From: Jakub Narebski <jnareb@gmail.com>
To: Pavan Kumar Sunkara <pavan.sss1991@gmail.com>
Cc: git@vger.kernel.org, Christian Couder <chriscool@tuxfamily.org>,
Petr Baudis <pasky@suse.cz>,
Giuseppe Bilotta <giuseppe.bilotta@gmail.com>
Subject: Re: [RFC/PATCH] gitweb: Create Gitweb::Escape module
Date: Sat, 5 Jun 2010 11:22:10 +0200 [thread overview]
Message-ID: <201006051122.12565.jnareb@gmail.com> (raw)
In-Reply-To: <1275642437-4846-1-git-send-email-pavan.sss1991@gmail.com>
On Fri, 4 June 2010, Pavan Kumar Sunkara wrote:
> Create a Gitweb::Escape module in 'gitweb/lib/Gitweb/Escape.pm'
> to store all the quoting/unquoting and escaping subroutines
> regarding the gitweb.perl script.
<del>
I would ask if it wouldn't be simpler to just have Gitweb::Util
for all auxiliary / helper subroutines...

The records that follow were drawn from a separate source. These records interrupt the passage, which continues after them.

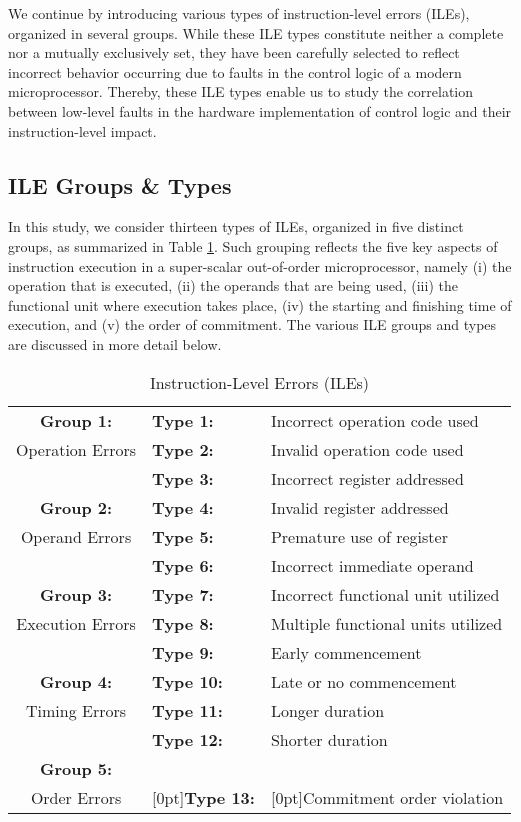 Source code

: \documentclass[12pt]{yalephd}
\begin{document}
We continue by introducing various types of instruction-level errors (ILEs), organized in several groups. While these ILE types constitute neither a complete nor a mutually exclusively set, they have been carefully selected to reflect incorrect behavior occurring due to faults in the control logic of a modern microprocessor. Thereby, these ILE types enable us to study the correlation between low-level faults in the hardware implementation of control logic and their instruction-level impact.


\subsection{ILE Groups \& Types}\label{sC2ILE_Types}

In this study, we consider thirteen types of ILEs, organized in five distinct groups, as summarized in Table \ref{sC2ILE_Table}. Such grouping reflects the five key aspects of instruction execution in a super-scalar out-of-order microprocessor, namely (i) the operation that is executed, (ii) the operands that are being used, (iii) the functional unit where execution takes place, (iv) the starting and finishing time of execution, and (v) the order of commitment. The various ILE groups and types are discussed in more detail below.


\begin{table}[!ht]
\caption{Instruction-Level Errors (ILEs)}\label{sC2ILE_Table}
\begin{center}
\begin{tabular}{||c|ll||}
\hline
\hline
{\bf Group 1:} & {\bf Type 1:} & Incorrect operation code used\\
\cline{2-3}
Operation Errors & {\bf Type 2:} & Invalid operation code used\\
\hline
\hline
& {\bf Type 3:} & Incorrect register addressed\\
\cline{2-3}
{\bf Group 2:} & {\bf Type 4:} & Invalid register addressed\\
\cline{2-3}
Operand Errors & {\bf Type 5:} & Premature use of register\\
\cline{2-3}
& {\bf Type 6:} & Incorrect immediate operand\\
\hline
\hline
{\bf Group 3:} & {\bf Type 7:} & Incorrect functional unit utilized\\
\cline{2-3}
Execution Errors & {\bf Type 8:} & Multiple functional units utilized\\
\hline
\hline
& {\bf Type 9:} & Early commencement\\
\cline{2-3}
{\bf Group 4:} & {\bf Type 10:} & Late or no commencement\\
\cline{2-3}
Timing Errors& {\bf Type 11:} & Longer duration\\
\cline{2-3}
& {\bf Type 12:} & Shorter duration\\
\hline
\hline
{\bf Group 5:}  & &\\
Order Errors & \raisebox{1.2ex}[0pt]{\bf Type 13:} & \raisebox{1.2ex}[0pt]{Commitment order violation}\\
\hline
\hline
\end{tabular}
\end{center}
\end{table}
\end{document}
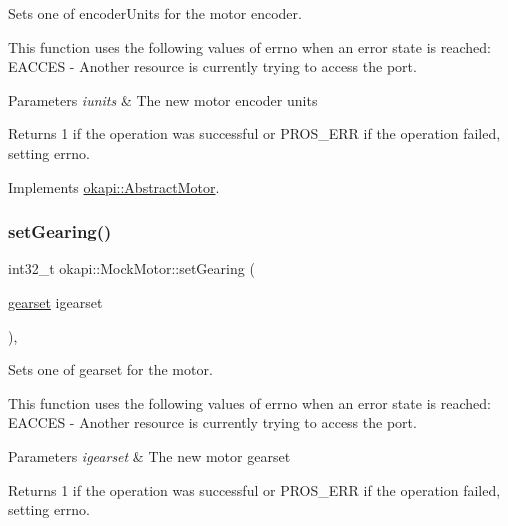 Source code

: Sets one of encoder\+Units for the motor encoder. 

This function uses the following values of errno when an error state is reached\+: E\+A\+C\+C\+ES -\/ Another resource is currently trying to access the port.


\begin{DoxyParams}{Parameters}
{\em iunits} & The new motor encoder units \\
\hline
\end{DoxyParams}
\begin{DoxyReturn}{Returns}
1 if the operation was successful or P\+R\+O\+S\+\_\+\+E\+RR if the operation failed, setting errno. 
\end{DoxyReturn}


Implements \mbox{\hyperlink{classokapi_1_1AbstractMotor_aae559b72399b0eb2124d969e40f97415}{okapi\+::\+Abstract\+Motor}}.

\mbox{\label{classokapi_1_1MockMotor_a4e9c94656f43b69c489deeb82908e817}} 
\subsubsection{\texorpdfstring{setGearing()}{setGearing()}}
{\footnotesize\ttfamily int32\+\_\+t okapi\+::\+Mock\+Motor\+::set\+Gearing (\begin{DoxyParamCaption}\item[{\mbox{\hyperlink{classokapi_1_1AbstractMotor_a88aaa6ea2fa10f5520a537bbf26774d5}{gearset}}}]{igearset }\end{DoxyParamCaption})\hspace{0.3cm}{\ttfamily [override]}, {\ttfamily [virtual]}}



Sets one of gearset for the motor. 

This function uses the following values of errno when an error state is reached\+: E\+A\+C\+C\+ES -\/ Another resource is currently trying to access the port.


\begin{DoxyParams}{Parameters}
{\em igearset} & The new motor gearset \\
\hline
\end{DoxyParams}
\begin{DoxyReturn}{Returns}
1 if the operation was successful or P\+R\+O\+S\+\_\+\+E\+RR if the operation failed, setting errno. 
\end{DoxyReturn}


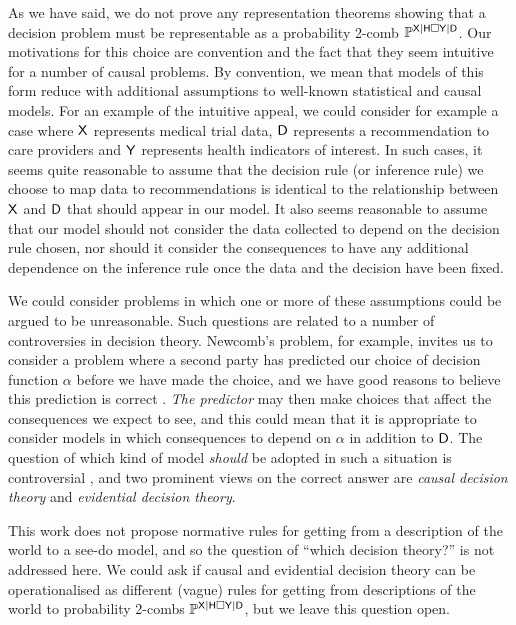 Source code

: As we have said, we do not prove any representation theorems showing that a decision problem must be representable as a probability 2-comb $\mathbb{P}^{\mathsf{X}|\mathsf{H}\square \mathsf{Y}|\mathsf{D}}$. Our motivations for this choice are convention and the fact that they seem intuitive for a number of causal problems. By convention, we mean that models of this form reduce with additional assumptions to well-known statistical and causal models. For an example of the intuitive appeal, we could consider for example a case where $\mathsf{X}$ represents medical trial data, $\mathsf{D}$ represents a recommendation to care providers and $\mathsf{Y}$ represents health indicators of interest. In such cases, it seems quite reasonable to assume that the decision rule (or inference rule) we choose to map data to recommendations is identical to the relationship between $\mathsf{X}$ and $\mathsf{D}$ that should appear in our model. It also seems reasonable to assume that our model should not consider the data collected to depend on the decision rule chosen, nor should it consider the consequences to have any additional dependence on the inference rule once the data and the decision have been fixed.

We could consider problems in which one or more of these assumptions could be argued to be unreasonable. Such questions are related to a number of controversies in decision theory. Newcomb's problem, for example, invites us to consider a problem where a second party has predicted our choice of decision function $\alpha$ before we have made the choice, and we have good reasons to believe this prediction is correct \citep{nozick_newcombs_1969}. \emph{The predictor} may then make choices that affect the consequences we expect to see, and this could mean that it is appropriate to consider models in which consequences to depend on $\alpha$ in addition to $\mathsf{D}$. The question of which kind of model \emph{should} be adopted in such a situation is controversial \citet{weirich_causal_2016,lewis_causation_1986}, and two prominent views on the correct answer are \emph{causal decision theory} and \emph{evidential decision theory}.

This work does not propose normative rules for getting from a description of the world to a see-do model, and so the question of ``which decision theory?'' is not addressed here. We could ask if causal and evidential decision theory can be operationalised as different (vague) rules for getting from descriptions of the world to probability 2-combs $\mathbb{P}^{\mathsf{X}|\mathsf{H}\square \mathsf{Y}|\mathsf{D}}$, but we leave this question open.

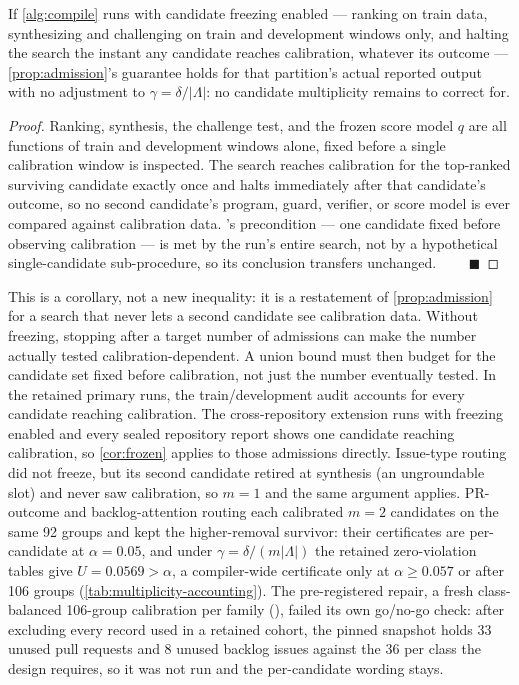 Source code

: \begin{corollary}
\label{cor:frozen}
If \cref{alg:compile} runs with candidate freezing enabled --- ranking on train
data, synthesizing and challenging on train and development windows only, and
halting the search the instant any candidate reaches calibration, whatever its
outcome --- \cref{prop:admission}'s guarantee holds for that partition's actual
reported output with no adjustment to $\gamma=\delta/|\Lambda|$: no candidate
multiplicity remains to correct for.
\end{corollary}
\begin{proof}
Ranking, synthesis, the challenge test, and the frozen score model $q$ are all
functions of train and development windows alone, fixed before a single
calibration window is inspected. The search reaches calibration for the
top-ranked surviving candidate exactly once and halts immediately after that
candidate's outcome, so no second candidate's program, guard, verifier, or
score model is ever compared against calibration data.
's precondition --- one candidate fixed before observing
calibration --- is met by the run's entire search, not by a hypothetical
single-candidate sub-procedure, so its conclusion transfers unchanged.
$\qquad\blacksquare$
\end{proof}
This is a corollary, not a new inequality: it is a restatement of
\cref{prop:admission} for a search that never lets a second candidate see
calibration data. Without freezing, stopping after a target number of admissions
can make the number actually tested calibration-dependent. A union bound must
then budget for the candidate set fixed before calibration, not just the
number eventually tested. In the retained primary runs, the train/development
audit accounts for every candidate reaching calibration. The
cross-repository extension runs with freezing enabled and every sealed
repository report shows one candidate reaching calibration, so \cref{cor:frozen}
applies to those admissions directly. Issue-type routing did not freeze, but its
second candidate retired at synthesis (an ungroundable slot) and never saw
calibration, so $m=1$ and the same argument applies. PR-outcome and
backlog-attention routing each calibrated $m=2$ candidates on the same 92
groups and kept the higher-removal survivor: their certificates are
per-candidate at $\alpha=0.05$, and under $\gamma=\delta/(m|\Lambda|)$ the
retained zero-violation tables give $U=0.0569>\alpha$, a compiler-wide
certificate only at $\alpha\ge0.057$ or after 106 groups
(\cref{tab:multiplicity-accounting}). The pre-registered repair, a fresh
class-balanced 106-group calibration per family
(), failed its own
go/no-go check: after excluding every record used in a retained cohort, the
pinned snapshot holds 33 unused  pull requests and 8 unused
 backlog issues against the 36 per class the design requires, so it
was not run and the per-candidate wording stays.

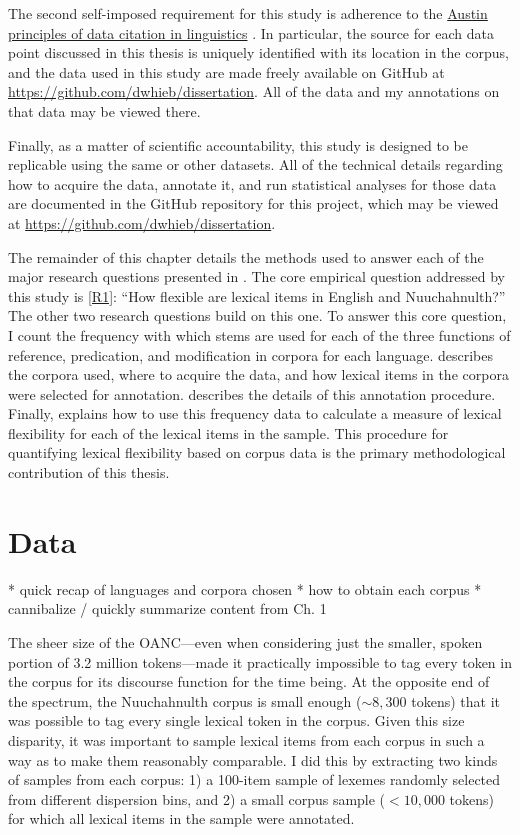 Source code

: The second self-imposed requirement for this study is adherence to the \href{https://site.uit.no/linguisticsdatacitation/}{Austin principles of data citation in linguistics} \parencite{BerezKroekeretal2018}. In particular, the source for each data point discussed in this thesis is uniquely identified with its location in the corpus, and the data used in this study are made freely available on GitHub at \url{https://github.com/dwhieb/dissertation}. All of the data and my annotations on that data may be viewed there.

Finally, as a matter of scientific accountability, this study is designed to be replicable using the same or other datasets. All of the technical details regarding how to acquire the data, annotate it, and run statistical analyses for those data are documented in the GitHub repository for this project, which may be viewed at \url{https://github.com/dwhieb/dissertation}.

The remainder of this chapter details the methods used to answer each of the major research questions presented in . The core empirical question addressed by this study is \ref{R1}: \enquote{How flexible are lexical items in English and Nuuchahnulth?} The other two research questions build on this one. To answer this core question, I count the frequency with which stems are used for each of the three functions of reference, predication, and modification in corpora for each language.  describes the corpora used, where to acquire the data, and how lexical items in the corpora were selected for annotation.  describes the details of this annotation procedure. Finally,  explains how to use this frequency data to calculate a measure of lexical flexibility for each of the lexical items in the sample. This procedure for quantifying lexical flexibility based on corpus data is the primary methodological contribution of this thesis.

\section{Data}
\label{sec:3.2}

* quick recap of languages and corpora chosen
* how to obtain each corpus
* cannibalize / quickly summarize content from Ch. 1

The sheer size of the OANC—even when considering just the smaller, spoken portion of 3.2 million tokens—made it practically impossible to tag every token in the corpus for its discourse function for the time being. At the opposite end of the spectrum, the Nuuchahnulth corpus is small enough ($\sim8,300$ tokens) that it was possible to tag every single lexical token in the corpus. Given this size disparity, it was important to sample lexical items from each corpus in such a way as to make them reasonably comparable. I did this by extracting two kinds of samples from each corpus: 1) a 100-item sample of lexemes randomly selected from different dispersion bins, and 2) a small corpus sample ($\less10,000$ tokens) for which all lexical items in the sample were annotated.

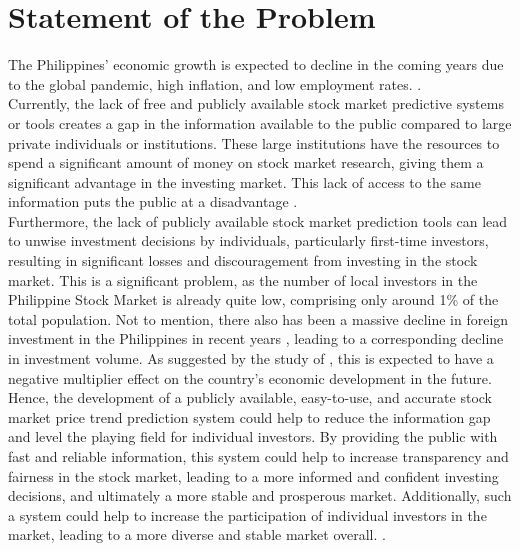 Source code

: \section{Statement of the Problem}
\label{sec:problem}
The Philippines' economic growth is expected to decline in the coming 
years due to the global pandemic, high inflation, and low employment rates. 
\cite{Alegado2022,Canto2022,Reuters2022}.
\hfill \\

Currently, the lack of free and publicly available stock market predictive systems or
 tools creates a gap in the information available to the public compared to large private 
 individuals or institutions. These large institutions have the resources to spend a significant 
 amount of money on stock market research, giving them a significant advantage in the investing 
 market. This lack of access to the same information puts the public at a disadvantage
 \cite{Kim2022}. 
 \hfill \\
 
Furthermore, the lack of publicly available stock market prediction tools can 
lead to unwise investment decisions by individuals, particularly first-time investors, 
resulting in significant losses and discouragement from investing in the stock market. 
This is a significant problem, as the number of local investors in the Philippine Stock Market 
is already quite low, comprising only around 1\% of 
the total population. Not to mention, there also has been a massive decline in 
foreign investment  in the Philippines in recent years 
 \cite{BusinessWorld2022}, 
 leading to a corresponding decline in investment volume. 
 As suggested by the study of , 
 this is expected to have a negative multiplier effect on the country's 
 economic development in the future. 
 \hfill \\
 
 Hence, the development of a publicly available, easy-to-use, and
 accurate stock market price trend prediction system could help to 
 reduce the information gap and level the playing field for individual investors. 
 By providing the public with fast and reliable information, this system could help to
  increase transparency and fairness in the stock market, leading to a more informed 
  and confident investing decisions, and ultimately a more stable and prosperous market.
   Additionally, such a system could help to increase the participation of individual 
   investors in the market, leading to a more diverse and stable market overall.
\cite{Statista2022,POPCOMM2021}.
\hfill \\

...if not for the fact that to avoid circular dependencies you would
have, most probably, split this module further into
* Gitweb::Escape::CGI
* Gitweb::Escape::HTML
and perhaps move 'unquote' to Gitweb::Git or Gitweb::Escape::Git.
Then Gitweb::Escape could just import both.
</del>
Errr... sorry. I guess that either Gitweb::Config nor Gitweb::Request
needs to include Gitweb::Escape.
Note that 'Escape' part of name is not entirely correct, because some of
subroutines mentioned below deal with _quoting_ / _unquoting_, not with
escaping / unescaping.
>
> Subroutines moved:
> to_utf8
> esc_param
> esc_url
> esc_html
> esc_path
> quot_cec
> quot_upr
> unquote
> untabify
>
> Subroutines yet to move: (Contains not yet packaged subs & vars)
> None
>
> Update gitweb/Makefile to install gitweb modules alongside gitwe
>
> Signed-off-by: Pavan Kumar Sunkara <pavan.sss1991@gmail.com>
> ---
> gitweb/Makefile | 1 +
> gitweb/gitweb.perl | 157 +--------------------------------------
> gitweb/lib/Gitweb/Escape.pm | 175 +++++++++++++++++++++++++++++++++++++++++++
> 3 files changed, 177 insertions(+), 156 deletions(-)
> create mode 100644 gitweb/lib/Gitweb/Escape.pm
It's a pity that git cannot tell us here that it is straight code
movement (moving code block from one file to the other)...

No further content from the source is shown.